If you're a hard-core, dyed-in-the-wool gadget freak, Popcorn, Indiana LLC may have a design task for you.
The maker and seller of snack foods recently introduced the Popinator, which it calls a "fully automated, voice activated popcorn shooter." In videos, the device reacts to the spoken word "pop" by launching a kernel of popcorn into someone's mouth.
It's supposed to be a novelty -- a modern-day, mechanized version of the Pet Rock. And public reaction to it has been virtually off the charts. A YouTube video from the company (at the bottom of this post) has drawn 1.7 million hits.
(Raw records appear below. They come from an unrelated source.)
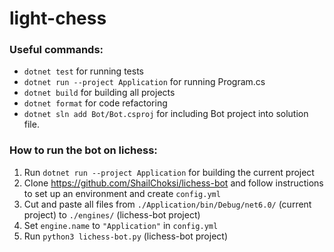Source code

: # light-chess


### Useful commands:
* `dotnet test` for running tests
* `dotnet run --project Application` for running Program.cs
* `dotnet build` for building all projects
* `dotnet format` for code refactoring 
* `dotnet sln add Bot/Bot.csproj` for including Bot project into solution file. 

### How to run the bot on lichess:

1) Run `dotnet run --project Application` for building the current project
2) Clone https://github.com/ShailChoksi/lichess-bot and follow instructions to set up an environment and create `config.yml`
3) Cut and paste all files from `./Application/bin/Debug/net6.0/` (current project) to `./engines/` (lichess-bot project)
4) Set `engine.name` to `"Application"` in `config.yml`
5) Run `python3 lichess-bot.py` (lichess-bot project)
National and local television news shows have featured it, and newspapers around the country have written about it.
Popcorn, Indiana calls its Popinator a "fully automated, voice activated popcorn shooter." (Source: Popcorn, Indiana)
The problem with the machine is it doesn't work -- at least not in the way described in the company's video. "It does shoot popcorn, but it is remote-operated, not voice," Amanda Tiberi, marketing coordinator for Popcorn, Indiana, told us in an email. "It does exist, but only one, and it is a prototype in our office."
The video claims otherwise. "The Popinator uses a binaural microphone system, which is similar to the way the human hearing system works," says Ted, an electrical engineer seen in the video. "Basically, it is able to calculate, using the small differences in the arrival time of sound waves and their reflections, where a sound originated from."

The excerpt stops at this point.